* **TASK INPUT**
....
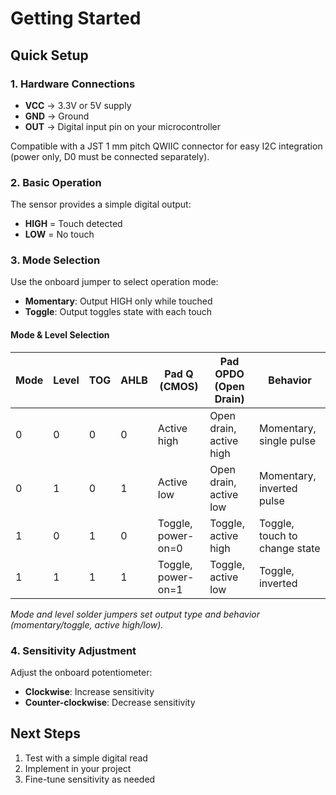 # Getting Started

## Quick Setup

### 1. Hardware Connections

- **VCC** → 3.3V or 5V supply
- **GND** → Ground  
- **OUT** → Digital input pin on your microcontroller

Compatible with a JST 1 mm pitch QWIIC connector for easy I2C integration (power only, D0 must be connected separately).


### 2. Basic Operation

The sensor provides a simple digital output:
- **HIGH** = Touch detected
- **LOW** = No touch

### 3. Mode Selection

Use the onboard jumper to select operation mode:
- **Momentary**: Output HIGH only while touched
- **Toggle**: Output toggles state with each touch


#### Mode & Level Selection

| Mode | Level | TOG | AHLB | Pad Q (CMOS)         | Pad OPDO (Open Drain)    | Behavior                        |
|------|-------|-----|------|----------------------|--------------------------|----------------------------------|
| 0    | 0     | 0   | 0    | Active high          | Open drain, active high  | Momentary, single pulse          |
| 0    | 1     | 0   | 1    | Active low           | Open drain, active low   | Momentary, inverted pulse        |
| 1    | 0     | 1   | 0    | Toggle, power-on=0   | Toggle, active high      | Toggle, touch to change state    |
| 1    | 1     | 1   | 1    | Toggle, power-on=1   | Toggle, active low       | Toggle, inverted                 |

*Mode and level solder jumpers set output type and behavior (momentary/toggle, active high/low).*

### 4. Sensitivity Adjustment

Adjust the onboard potentiometer:
- **Clockwise**: Increase sensitivity
- **Counter-clockwise**: Decrease sensitivity

## Next Steps

1. Test with a simple digital read
2. Implement in your project
3. Fine-tune sensitivity as needed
....
* **WHAT THE TASK ASKS**
What you hand back should match the listing exactly, except that no pictures appear.

* **EXERCISE ANSWER**
 # Getting Started

## Quick Setup

### 1. Hardware Connections

- **VCC** → 3.3V or 5V supply
- **GND** → Ground  
- **OUT** → Digital input pin on your microcontroller

Compatible with a JST 1 mm pitch QWIIC connector for easy I2C integration (power only, D0 must be connected separately).


### 2. Basic Operation

The sensor provides a simple digital output:
- **HIGH** = Touch detected
- **LOW** = No touch

### 3. Mode Selection

Use the onboard jumper to select operation mode:
- **Momentary**: Output HIGH only while touched
- **Toggle**: Output toggles state with each touch


#### Mode & Level Selection

| Mode | Level | TOG | AHLB | Pad Q (CMOS)         | Pad OPDO (Open Drain)    | Behavior                        |
|------|-------|-----|------|----------------------|--------------------------|----------------------------------|
| 0    | 0     | 0   | 0    | Active high          | Open drain, active high  | Momentary, single pulse          |
| 0    | 1     | 0   | 1    | Active low           | Open drain, active low   | Momentary, inverted pulse        |
| 1    | 0     | 1   | 0    | Toggle, power-on=0   | Toggle, active high      | Toggle, touch to change state    |
| 1    | 1     | 1   | 1    | Toggle, power-on=1   | Toggle, active low       | Toggle, inverted                 |

*Mode and level solder jumpers set output type and behavior (momentary/toggle, active high/low).*

### 4. Sensitivity Adjustment

Adjust the onboard potentiometer:
- **Clockwise**: Increase sensitivity
- **Counter-clockwise**: Decrease sensitivity

## Next Steps

1. Test with a simple digital read
2. Implement in your project
3. Fine-tune sensitivity as needed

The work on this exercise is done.